[Records excerpted from a collection]
════

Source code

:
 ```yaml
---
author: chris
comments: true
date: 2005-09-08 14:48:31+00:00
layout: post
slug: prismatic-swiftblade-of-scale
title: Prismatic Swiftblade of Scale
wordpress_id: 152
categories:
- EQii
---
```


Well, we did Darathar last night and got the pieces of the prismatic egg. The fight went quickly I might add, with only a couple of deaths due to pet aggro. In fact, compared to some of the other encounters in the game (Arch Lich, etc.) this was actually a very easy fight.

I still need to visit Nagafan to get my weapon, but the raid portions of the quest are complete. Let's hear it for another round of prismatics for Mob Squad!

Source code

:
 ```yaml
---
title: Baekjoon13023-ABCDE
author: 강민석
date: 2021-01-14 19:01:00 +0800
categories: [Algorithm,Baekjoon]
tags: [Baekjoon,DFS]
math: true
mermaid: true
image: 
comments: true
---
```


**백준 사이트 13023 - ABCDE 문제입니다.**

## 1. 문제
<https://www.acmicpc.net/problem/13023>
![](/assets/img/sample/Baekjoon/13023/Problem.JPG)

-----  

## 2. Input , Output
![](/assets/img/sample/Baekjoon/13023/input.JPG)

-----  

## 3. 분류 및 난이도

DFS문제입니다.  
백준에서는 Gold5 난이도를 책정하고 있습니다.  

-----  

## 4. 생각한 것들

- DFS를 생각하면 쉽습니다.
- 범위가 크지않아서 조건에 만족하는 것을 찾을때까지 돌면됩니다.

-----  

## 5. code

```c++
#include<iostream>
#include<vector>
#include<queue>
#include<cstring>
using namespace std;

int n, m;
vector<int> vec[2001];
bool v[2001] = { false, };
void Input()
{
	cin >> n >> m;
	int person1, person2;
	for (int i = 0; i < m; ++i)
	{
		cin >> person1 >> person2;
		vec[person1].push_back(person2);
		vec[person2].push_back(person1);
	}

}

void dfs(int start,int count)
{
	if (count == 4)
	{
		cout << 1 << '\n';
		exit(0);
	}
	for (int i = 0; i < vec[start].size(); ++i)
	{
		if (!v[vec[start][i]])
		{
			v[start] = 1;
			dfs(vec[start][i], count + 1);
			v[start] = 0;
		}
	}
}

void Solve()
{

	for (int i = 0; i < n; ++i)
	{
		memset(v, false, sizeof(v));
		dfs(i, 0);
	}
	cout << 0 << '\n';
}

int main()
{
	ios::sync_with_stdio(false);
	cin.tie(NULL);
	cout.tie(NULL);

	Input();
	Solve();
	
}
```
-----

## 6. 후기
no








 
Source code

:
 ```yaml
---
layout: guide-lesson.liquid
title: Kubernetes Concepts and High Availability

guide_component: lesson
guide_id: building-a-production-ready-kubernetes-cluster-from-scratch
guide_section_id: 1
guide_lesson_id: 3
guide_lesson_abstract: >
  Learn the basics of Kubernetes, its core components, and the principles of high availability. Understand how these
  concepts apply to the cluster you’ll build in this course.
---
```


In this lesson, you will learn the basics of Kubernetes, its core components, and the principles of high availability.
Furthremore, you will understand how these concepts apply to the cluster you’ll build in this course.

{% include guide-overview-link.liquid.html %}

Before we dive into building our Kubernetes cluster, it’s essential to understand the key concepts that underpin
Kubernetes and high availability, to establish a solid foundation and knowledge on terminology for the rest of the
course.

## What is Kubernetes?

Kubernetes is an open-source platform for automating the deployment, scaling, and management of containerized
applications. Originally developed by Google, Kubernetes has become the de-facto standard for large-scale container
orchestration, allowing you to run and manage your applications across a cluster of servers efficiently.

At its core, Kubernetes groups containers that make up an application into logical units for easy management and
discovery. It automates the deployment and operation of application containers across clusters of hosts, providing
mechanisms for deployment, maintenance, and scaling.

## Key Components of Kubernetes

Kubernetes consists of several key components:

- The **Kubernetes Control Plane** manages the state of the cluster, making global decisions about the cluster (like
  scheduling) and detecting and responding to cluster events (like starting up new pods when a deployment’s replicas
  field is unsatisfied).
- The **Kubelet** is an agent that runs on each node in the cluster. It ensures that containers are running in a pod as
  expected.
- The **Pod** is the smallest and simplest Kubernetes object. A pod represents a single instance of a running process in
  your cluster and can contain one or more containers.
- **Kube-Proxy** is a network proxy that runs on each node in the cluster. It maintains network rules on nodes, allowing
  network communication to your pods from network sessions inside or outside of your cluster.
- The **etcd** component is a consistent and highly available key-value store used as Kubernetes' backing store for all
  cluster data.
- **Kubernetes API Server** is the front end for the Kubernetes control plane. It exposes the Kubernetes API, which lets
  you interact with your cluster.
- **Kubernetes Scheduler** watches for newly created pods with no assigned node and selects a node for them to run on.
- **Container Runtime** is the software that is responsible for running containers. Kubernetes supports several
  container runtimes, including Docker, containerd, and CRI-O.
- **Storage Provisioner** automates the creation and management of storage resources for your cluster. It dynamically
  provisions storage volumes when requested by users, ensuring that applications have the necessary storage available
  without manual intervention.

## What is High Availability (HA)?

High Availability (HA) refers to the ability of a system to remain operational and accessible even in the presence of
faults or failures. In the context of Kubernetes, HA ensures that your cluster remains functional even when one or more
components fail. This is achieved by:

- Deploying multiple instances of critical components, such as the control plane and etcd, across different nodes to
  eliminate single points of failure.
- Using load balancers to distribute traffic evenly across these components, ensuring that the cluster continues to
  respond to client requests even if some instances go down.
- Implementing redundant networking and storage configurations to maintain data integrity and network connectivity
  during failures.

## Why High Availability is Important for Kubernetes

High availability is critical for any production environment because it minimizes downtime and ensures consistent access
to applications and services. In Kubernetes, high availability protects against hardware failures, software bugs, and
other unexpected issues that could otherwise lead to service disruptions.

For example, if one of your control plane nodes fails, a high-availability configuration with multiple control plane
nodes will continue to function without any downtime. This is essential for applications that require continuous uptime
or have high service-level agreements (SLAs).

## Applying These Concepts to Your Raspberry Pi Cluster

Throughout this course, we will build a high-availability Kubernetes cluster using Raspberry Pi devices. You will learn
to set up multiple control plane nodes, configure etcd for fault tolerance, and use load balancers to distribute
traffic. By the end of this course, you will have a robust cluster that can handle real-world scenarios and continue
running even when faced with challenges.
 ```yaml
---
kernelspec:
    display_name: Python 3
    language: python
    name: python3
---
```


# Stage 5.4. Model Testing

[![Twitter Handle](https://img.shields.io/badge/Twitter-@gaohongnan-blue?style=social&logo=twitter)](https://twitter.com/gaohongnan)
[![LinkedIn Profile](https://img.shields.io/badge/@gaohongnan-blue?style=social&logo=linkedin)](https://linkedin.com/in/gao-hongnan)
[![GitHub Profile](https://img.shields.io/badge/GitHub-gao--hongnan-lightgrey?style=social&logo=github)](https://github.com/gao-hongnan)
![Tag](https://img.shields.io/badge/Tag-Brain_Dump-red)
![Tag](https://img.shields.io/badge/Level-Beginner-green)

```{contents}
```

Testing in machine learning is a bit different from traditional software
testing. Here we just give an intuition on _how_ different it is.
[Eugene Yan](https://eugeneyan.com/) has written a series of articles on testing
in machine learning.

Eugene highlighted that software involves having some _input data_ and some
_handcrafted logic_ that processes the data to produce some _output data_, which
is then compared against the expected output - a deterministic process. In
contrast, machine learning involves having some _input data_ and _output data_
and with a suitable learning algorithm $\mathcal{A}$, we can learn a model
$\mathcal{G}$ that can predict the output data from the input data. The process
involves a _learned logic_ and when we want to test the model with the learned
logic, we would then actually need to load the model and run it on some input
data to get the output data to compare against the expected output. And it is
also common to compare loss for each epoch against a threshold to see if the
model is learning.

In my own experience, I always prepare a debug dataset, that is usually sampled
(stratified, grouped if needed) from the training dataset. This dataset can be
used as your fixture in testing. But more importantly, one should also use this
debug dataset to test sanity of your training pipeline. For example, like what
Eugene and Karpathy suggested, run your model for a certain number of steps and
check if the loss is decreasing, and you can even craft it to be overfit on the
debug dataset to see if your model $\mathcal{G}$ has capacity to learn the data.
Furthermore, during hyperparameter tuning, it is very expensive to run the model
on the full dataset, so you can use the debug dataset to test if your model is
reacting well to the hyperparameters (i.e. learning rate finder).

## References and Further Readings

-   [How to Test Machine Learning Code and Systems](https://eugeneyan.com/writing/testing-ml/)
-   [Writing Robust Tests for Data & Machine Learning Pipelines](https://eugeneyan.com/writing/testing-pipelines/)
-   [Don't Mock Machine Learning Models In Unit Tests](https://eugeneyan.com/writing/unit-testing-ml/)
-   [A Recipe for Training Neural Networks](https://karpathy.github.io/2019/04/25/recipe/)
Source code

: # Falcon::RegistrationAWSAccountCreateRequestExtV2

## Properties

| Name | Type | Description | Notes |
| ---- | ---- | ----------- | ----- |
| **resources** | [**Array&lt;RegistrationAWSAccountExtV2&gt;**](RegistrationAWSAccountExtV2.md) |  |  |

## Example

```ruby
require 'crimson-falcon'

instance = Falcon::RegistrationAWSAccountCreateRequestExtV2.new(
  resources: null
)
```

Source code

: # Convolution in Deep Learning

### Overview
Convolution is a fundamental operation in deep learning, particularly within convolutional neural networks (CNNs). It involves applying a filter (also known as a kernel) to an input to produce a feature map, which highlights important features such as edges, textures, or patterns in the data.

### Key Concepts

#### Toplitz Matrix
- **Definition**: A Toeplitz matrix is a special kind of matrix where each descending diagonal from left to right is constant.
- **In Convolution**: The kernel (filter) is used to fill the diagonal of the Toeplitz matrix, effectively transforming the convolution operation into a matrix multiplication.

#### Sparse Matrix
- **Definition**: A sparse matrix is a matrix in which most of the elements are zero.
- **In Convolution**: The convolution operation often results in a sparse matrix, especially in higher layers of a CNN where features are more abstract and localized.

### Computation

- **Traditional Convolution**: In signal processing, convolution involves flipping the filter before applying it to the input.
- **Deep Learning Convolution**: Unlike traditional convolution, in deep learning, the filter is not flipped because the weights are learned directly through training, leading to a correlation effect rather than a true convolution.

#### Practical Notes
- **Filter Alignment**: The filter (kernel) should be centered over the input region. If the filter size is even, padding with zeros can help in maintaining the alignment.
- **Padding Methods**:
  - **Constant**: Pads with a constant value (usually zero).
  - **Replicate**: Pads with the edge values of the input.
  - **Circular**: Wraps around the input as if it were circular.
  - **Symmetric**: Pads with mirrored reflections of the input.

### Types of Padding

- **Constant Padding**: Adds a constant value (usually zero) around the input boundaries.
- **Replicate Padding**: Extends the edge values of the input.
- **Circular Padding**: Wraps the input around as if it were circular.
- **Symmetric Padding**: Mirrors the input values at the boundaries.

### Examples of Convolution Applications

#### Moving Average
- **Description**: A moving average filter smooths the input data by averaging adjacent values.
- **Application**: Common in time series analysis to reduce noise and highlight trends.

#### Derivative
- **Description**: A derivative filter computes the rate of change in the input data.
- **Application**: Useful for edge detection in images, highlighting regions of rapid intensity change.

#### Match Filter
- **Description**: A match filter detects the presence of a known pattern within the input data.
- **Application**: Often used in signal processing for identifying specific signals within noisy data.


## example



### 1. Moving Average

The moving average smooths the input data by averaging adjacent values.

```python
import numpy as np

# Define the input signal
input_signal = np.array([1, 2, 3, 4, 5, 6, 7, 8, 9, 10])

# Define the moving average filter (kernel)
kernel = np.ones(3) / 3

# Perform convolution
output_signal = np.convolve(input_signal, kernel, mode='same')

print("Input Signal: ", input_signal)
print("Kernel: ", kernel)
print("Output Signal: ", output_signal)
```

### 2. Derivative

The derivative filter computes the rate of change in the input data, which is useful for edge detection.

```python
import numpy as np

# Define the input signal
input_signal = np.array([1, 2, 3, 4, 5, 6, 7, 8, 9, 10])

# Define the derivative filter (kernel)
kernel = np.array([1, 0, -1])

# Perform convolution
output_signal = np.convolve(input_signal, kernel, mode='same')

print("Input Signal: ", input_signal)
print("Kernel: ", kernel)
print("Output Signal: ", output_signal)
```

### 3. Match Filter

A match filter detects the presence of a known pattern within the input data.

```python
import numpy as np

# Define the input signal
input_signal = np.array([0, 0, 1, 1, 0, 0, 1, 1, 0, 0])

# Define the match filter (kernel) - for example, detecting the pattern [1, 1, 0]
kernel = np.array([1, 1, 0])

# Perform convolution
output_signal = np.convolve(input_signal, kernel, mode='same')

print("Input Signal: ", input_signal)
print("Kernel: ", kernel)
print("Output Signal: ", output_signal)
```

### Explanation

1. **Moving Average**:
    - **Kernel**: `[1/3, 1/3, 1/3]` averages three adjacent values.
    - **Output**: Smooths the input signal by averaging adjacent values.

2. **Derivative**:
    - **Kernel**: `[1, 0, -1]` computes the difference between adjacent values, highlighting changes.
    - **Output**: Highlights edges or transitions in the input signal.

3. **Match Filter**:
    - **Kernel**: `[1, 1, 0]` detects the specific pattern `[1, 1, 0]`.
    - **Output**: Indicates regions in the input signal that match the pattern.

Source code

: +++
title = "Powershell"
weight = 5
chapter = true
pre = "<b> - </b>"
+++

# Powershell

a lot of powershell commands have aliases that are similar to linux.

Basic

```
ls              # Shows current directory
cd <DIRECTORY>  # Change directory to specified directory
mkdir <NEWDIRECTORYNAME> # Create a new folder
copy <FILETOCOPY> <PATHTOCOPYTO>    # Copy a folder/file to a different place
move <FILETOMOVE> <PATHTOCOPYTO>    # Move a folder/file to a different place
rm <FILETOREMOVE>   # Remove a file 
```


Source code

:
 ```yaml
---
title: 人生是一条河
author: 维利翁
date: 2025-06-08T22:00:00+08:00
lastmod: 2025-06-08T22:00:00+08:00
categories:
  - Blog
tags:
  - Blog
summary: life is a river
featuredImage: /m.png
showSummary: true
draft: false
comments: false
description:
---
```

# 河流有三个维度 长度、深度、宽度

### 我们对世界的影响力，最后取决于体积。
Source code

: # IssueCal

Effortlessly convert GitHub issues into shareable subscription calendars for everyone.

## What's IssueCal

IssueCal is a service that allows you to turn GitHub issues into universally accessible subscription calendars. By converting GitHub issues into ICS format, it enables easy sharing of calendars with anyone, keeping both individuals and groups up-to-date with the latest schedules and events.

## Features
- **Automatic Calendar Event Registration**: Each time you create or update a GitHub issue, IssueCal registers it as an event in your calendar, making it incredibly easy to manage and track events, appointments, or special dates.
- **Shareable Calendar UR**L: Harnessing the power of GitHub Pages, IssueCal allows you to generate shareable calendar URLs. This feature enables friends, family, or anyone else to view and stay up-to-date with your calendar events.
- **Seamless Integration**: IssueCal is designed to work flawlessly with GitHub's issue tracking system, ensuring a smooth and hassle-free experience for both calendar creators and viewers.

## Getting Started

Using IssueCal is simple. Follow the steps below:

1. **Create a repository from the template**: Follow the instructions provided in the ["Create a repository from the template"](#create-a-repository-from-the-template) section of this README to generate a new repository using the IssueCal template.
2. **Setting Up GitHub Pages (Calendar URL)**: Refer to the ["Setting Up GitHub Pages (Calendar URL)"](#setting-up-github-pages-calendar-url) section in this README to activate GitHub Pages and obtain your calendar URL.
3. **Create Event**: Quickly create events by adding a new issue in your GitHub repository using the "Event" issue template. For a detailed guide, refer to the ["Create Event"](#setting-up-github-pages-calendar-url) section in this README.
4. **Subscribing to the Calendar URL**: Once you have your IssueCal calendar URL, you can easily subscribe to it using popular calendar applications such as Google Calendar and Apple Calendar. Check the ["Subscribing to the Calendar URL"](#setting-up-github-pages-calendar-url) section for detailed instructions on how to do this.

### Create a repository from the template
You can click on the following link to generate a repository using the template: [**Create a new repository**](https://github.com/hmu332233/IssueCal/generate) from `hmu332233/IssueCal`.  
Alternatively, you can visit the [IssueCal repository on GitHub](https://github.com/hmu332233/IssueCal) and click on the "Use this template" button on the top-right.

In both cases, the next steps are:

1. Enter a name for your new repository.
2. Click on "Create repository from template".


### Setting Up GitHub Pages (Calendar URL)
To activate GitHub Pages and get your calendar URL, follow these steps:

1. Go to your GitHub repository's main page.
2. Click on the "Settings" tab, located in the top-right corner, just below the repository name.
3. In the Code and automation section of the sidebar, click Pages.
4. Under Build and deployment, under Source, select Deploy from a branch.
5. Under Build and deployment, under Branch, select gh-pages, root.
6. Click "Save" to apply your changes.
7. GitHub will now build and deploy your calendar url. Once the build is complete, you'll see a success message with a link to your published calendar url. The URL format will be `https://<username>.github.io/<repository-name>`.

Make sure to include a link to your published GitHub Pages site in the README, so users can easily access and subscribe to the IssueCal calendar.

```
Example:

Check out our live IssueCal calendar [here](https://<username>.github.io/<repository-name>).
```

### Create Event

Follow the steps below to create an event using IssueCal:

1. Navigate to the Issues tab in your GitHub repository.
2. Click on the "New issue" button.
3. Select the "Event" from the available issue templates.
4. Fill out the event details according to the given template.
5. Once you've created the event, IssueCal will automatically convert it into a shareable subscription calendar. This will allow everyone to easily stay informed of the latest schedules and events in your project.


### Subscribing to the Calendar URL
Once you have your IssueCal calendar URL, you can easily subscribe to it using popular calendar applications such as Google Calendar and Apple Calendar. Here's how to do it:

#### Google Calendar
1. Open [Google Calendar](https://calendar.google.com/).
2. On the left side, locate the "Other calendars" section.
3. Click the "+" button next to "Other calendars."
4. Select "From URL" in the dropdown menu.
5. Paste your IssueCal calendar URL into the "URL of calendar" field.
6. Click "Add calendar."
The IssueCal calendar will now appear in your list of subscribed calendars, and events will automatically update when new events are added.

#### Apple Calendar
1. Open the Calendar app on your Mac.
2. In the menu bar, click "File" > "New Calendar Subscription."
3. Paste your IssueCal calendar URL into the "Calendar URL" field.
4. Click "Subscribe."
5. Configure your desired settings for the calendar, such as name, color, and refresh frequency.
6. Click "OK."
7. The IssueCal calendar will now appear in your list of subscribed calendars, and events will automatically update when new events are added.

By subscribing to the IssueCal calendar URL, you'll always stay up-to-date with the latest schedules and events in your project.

════

## EXERCISE OBJECTIVE
What you return must be the lines above that run from the line with "during failures." to the line with "nodes will continue", inclusive, each copied exactly.

## RESULT OF THIS TASK
  during failures.

## Why High Availability is Important for Kubernetes

High availability is critical for any production environment because it minimizes downtime and ensures consistent access
to applications and services. In Kubernetes, high availability protects against hardware failures, software bugs, and
other unexpected issues that could otherwise lead to service disruptions.

For example, if one of your control plane nodes fails, a high-availability configuration with multiple control plane
nodes will continue to function without any downtime. This is essential for applications that require continuous uptime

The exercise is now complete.